I remember this CD’s initial release very clearly as it caused some ructions in our household. My father was anti Barbra from way back and my identical twin was observing the second coming. I was in my ‘I’m a classical flutist and conductor only’ stage, so my snobby teenage view was even more ridiculously exaggerated.
Funny how the years change opinions. This CD is a real beauty. Beauty of sound, of heart, and of inspiration. Backed by the Columbia Symphony Orchestra and with Sinatra’s main guy, the great Claus Ogerman providing the ‘arrangements’, Streisand imbues her unique sound upon each track while maintaining a vivid personality. Unlike the other route with Kiri, et al, trying to swing, rein in the vibrato, or trying a head tone for once, Streisand can sustain a line, uses delicate vibrato, and can support and hold a phrase longer than any popular singer. Most importantly, she loves the music, and it shows.

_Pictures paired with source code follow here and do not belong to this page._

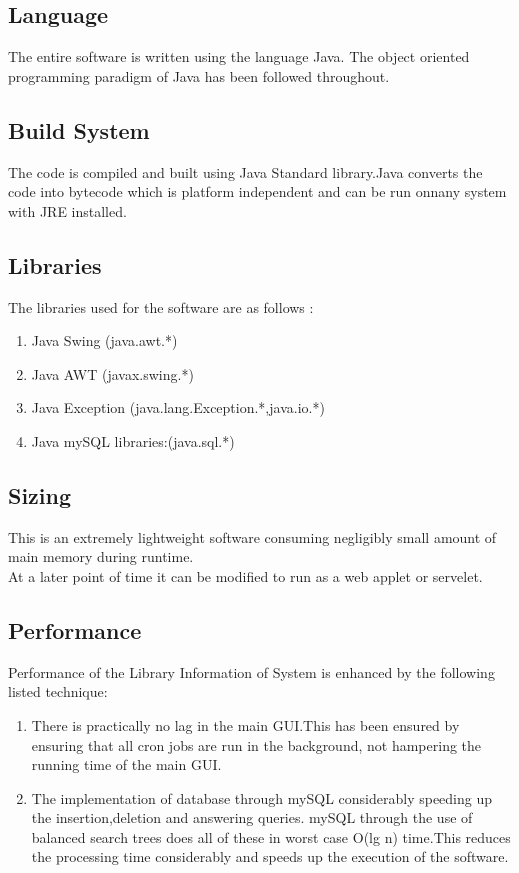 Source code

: \documentclass{article}
\begin{document}
\subsection{Language}
The entire software is written using the language Java.
The object oriented programming paradigm of Java has been followed throughout.
\subsection{Build System}
The code is compiled and built using Java Standard library.Java converts the code into bytecode which is platform independent and can be run onnany system with JRE installed.

\subsection{Libraries}
The libraries used for the software are as follows :

\begin{enumerate}
\item Java Swing (java.awt.*)
\item Java AWT   (javax.swing.*)
\item Java Exception  (java.lang.Exception.*,java.io.*)
\item Java mySQL libraries:(java.sql.*)
\end{enumerate}
\subsection{Sizing}
This is an extremely lightweight software consuming negligibly small amount of main memory during runtime.\\ 
At a later point of time it can be modified to run as a web applet or servelet. 

\subsection{Performance}
Performance of the Library Information of System is enhanced by the following listed technique:
\begin{enumerate}
\item There is practically no lag in the main GUI.This has been ensured by 
ensuring that all cron jobs are run in the background, not hampering the running time of the main GUI.
\item The implementation of database through mySQL considerably speeding up the insertion,deletion and answering queries. mySQL through the use of balanced search trees does all of these in worst case O(lg n) time.This reduces the processing time considerably and speeds up the execution of the software. 

\end{enumerate}
\end{document}
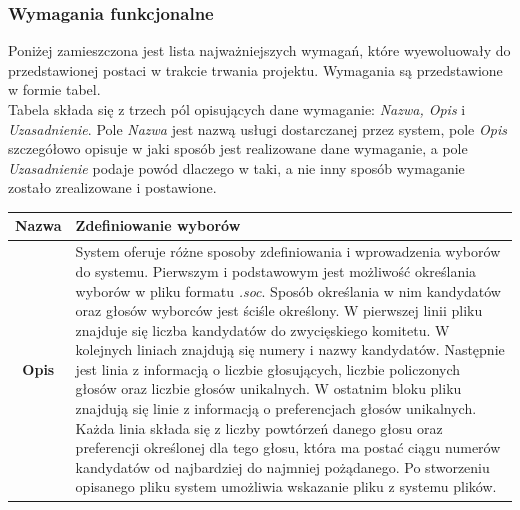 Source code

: \documentclass[polish,11pt]{aghthesis}
\begin{document}
\subsubsection{Wymagania funkcjonalne}
Poniżej zamieszczona jest lista najważniejszych wymagań, które wyewoluowały do przedstawionej postaci w trakcie trwania projektu. Wymagania są przedstawione w formie tabel.\\
Tabela składa się z trzech pól opisujących dane wymaganie: \textit{Nazwa, Opis} i \textit{Uzasadnienie}. Pole \textit{Nazwa} jest nazwą usługi dostarczanej przez system, pole \textit{Opis} szczegółowo opisuje w jaki sposób jest realizowane dane wymaganie, a pole \textit{Uzasadnienie} podaje powód dlaczego w taki, a nie inny sposób wymaganie zostało zrealizowane i postawione.
\newpage
\begin{table}
\centering
\begin{tabular}{|c|p{12.5cm}|}
\hline
\textbf{Nazwa} & Zdefiniowanie wyborów \\ 
\hline 
\textbf{Opis} & System oferuje różne sposoby zdefiniowania i wprowadzenia wyborów
do systemu. Pierwszym i podstawowym jest możliwość określania
wyborów w pliku formatu \textit{.soc}. Sposób określania w nim kandydatów
oraz głosów wyborców jest ściśle określony. W pierwszej linii pliku
znajduje się liczba kandydatów do zwycięskiego komitetu. W kolejnych
liniach znajdują się numery i nazwy kandydatów. Następnie jest linia z
informacją o liczbie głosujących, liczbie policzonych głosów oraz liczbie
głosów unikalnych. W ostatnim bloku pliku znajdują się linie z
informacją o preferencjach głosów unikalnych. Każda linia składa się z
liczby powtórzeń danego głosu oraz preferencji określonej dla tego
głosu, która ma postać ciągu numerów kandydatów od najbardziej do
najmniej pożądanego. Po stworzeniu opisanego pliku system umożliwia
wskazanie pliku z systemu plików.


\end{tabular}
\end{table}
\end{document}
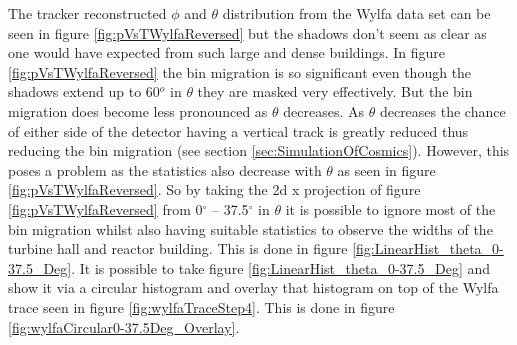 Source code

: The tracker reconstructed $\phi$ and $\theta$ distribution from the Wylfa data set can be seen in figure \ref{fig:pVsTWylfaReversed} but the shadows don't seem as clear as one would have expected from such large and dense buildings. In figure \ref{fig:pVsTWylfaReversed} the bin migration is so significant even though the shadows extend up to 60$^o$ in $\theta$ they are masked very effectively. But the bin migration does become less pronounced as $\theta$ decreases. As $\theta$ decreases the chance of either side of the detector having a vertical track is greatly reduced thus reducing the bin migration (see section \ref{sec:SimulationOfCosmics}). However, this poses a problem as the statistics also decrease with $\theta$ as seen in figure \ref{fig:pVsTWylfaReversed}. So by taking the 2d x projection of figure \ref{fig:pVsTWylfaReversed} from 0$^\circ$ -- 37.5$^\circ$ in $\theta$ it is possible to ignore most of the bin migration whilst also having suitable statistics to observe the widths of the turbine hall and reactor building. This is done in figure \ref{fig:LinearHist_theta_0-37.5_Deg}. It is possible to take figure \ref{fig:LinearHist_theta_0-37.5_Deg} and show it via a circular histogram and overlay that histogram on top of the Wylfa trace seen in figure \ref{fig:wylfaTraceStep4}. This is done in figure \ref{fig:wylfaCircular0-37.5Deg_Overlay}. 


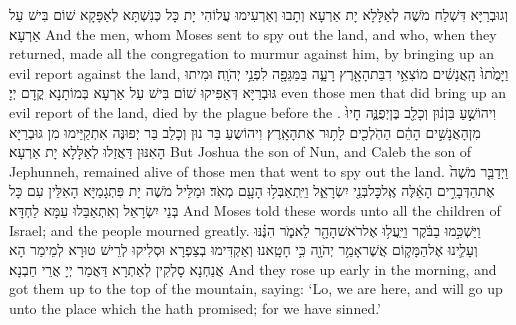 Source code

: {וְגוּבְרַיָּא דִּשְׁלַח מֹשֶׁה לְאַלָּלָא יָת אַרְעָא וְתָבוּ וְאַרְעִימוּ עֲלוֹהִי יָת כָּל כְּנִשְׁתָּא לְאַפָּקָא שׁוֹם בִּישׁ עַל אַרְעָא׃}
{And the men, whom Moses sent to spy out the land, and who, when they returned, made all the congregation to murmur against him, by bringing up an evil report against the land,}{}
{וַיָּמֻ֙תוּ֙ הָֽאֲנָשִׁ֔ים מוֹצִאֵ֥י דִבַּת\maqqaf הָאָ֖רֶץ רָעָ֑ה בַּמַּגֵּפָ֖ה לִפְנֵ֥י יְהֹוָֽה׃}
{וּמִיתוּ גּוּבְרַיָּא דְּאַפִּיקוּ שׁוֹם בִּישׁ עַל אַרְעָא בְּמוֹתָנָא קֳדָם יְיָ׃}
{even those men that did bring up an evil report of the land, died by the plague before the \lord.}{}
{וִיהוֹשֻׁ֣עַ בִּן\maqqaf נ֔וּן וְכָלֵ֖ב בֶּן\maqqaf יְפֻנֶּ֑ה חָיוּ֙ מִן\maqqaf הָאֲנָשִׁ֣ים הָהֵ֔ם הַהֹֽלְכִ֖ים לָת֥וּר אֶת\maqqaf הָאָֽרֶץ׃}
{וִיהוֹשֻעַ בַּר נוּן וְכָלֵב בַּר יְפוּנֶּה אִתְקַיַּימוּ מִן גּוּבְרַיָּא הָאִנּוּן דַּאֲזַלוּ לְאַלָּלָא יָת אַרְעָא׃}
{But Joshua the son of Nun, and Caleb the son of Jephunneh, remained alive of those men that went to spy out the land.}{}
{וַיְדַבֵּ֤ר מֹשֶׁה֙ אֶת\maqqaf הַדְּבָרִ֣ים הָאֵ֔לֶּה אֶֽל\maqqaf כׇּל\maqqaf בְּנֵ֖י יִשְׂרָאֵ֑ל וַיִּֽתְאַבְּל֥וּ הָעָ֖ם מְאֹֽד׃}
{וּמַלֵּיל מֹשֶׁה יָת פִּתְגָמַיָּא הָאִלֵּין עִם כָּל בְּנֵי יִשְׂרָאֵל וְאִתְאַבַּלוּ עַמָּא לַחְדָּא׃}
{And Moses told these words unto all the children of Israel; and the people mourned greatly.}{}
{וַיַּשְׁכִּ֣מוּ בַבֹּ֔קֶר וַיַּֽעֲל֥וּ אֶל\maqqaf רֹאשׁ\maqqaf הָהָ֖ר לֵאמֹ֑ר הִנֶּ֗נּוּ וְעָלִ֛ינוּ אֶל\maqqaf הַמָּק֛וֹם אֲשֶׁר\maqqaf אָמַ֥ר יְהֹוָ֖ה כִּ֥י חָטָֽאנוּ׃}
{וְאַקְדִּימוּ בְצַפְרָא וּסְלִיקוּ לְרֵישׁ טוּרָא לְמֵימַר הָא אֲנַחְנָא סָלְקִין לְאַתְרָא דַּאֲמַר יְיָ אֲרֵי חַבְנָא׃}
{And they rose up early in the morning, and got them up to the top of the mountain, saying: ‘Lo, we are here, and will go up unto the place which the \lord\space hath promised; for we have sinned.’}{}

If you purchase this very fine remastering (still, lots of ’70s ’studio sound’, but very pleasant, nonetheless) expecting Christa Ludwig in Schubert and Wolf (it contains the first ever release of two additional tracks recorded during the original sessions but never available until now: Schubert’s An Sylvia and Auf dem Wasser zu singen), Kathleen Battle in Orff or Kiri in Canteloube, forget it. Go straight to the classical section. If you want to hear gorgeous music (listen first to Streisand’s beautiful vocalizing in Faure’s Pavane) sung from the heart with guts and good technique, then Babs is your man.
Seems, my brother was right all along.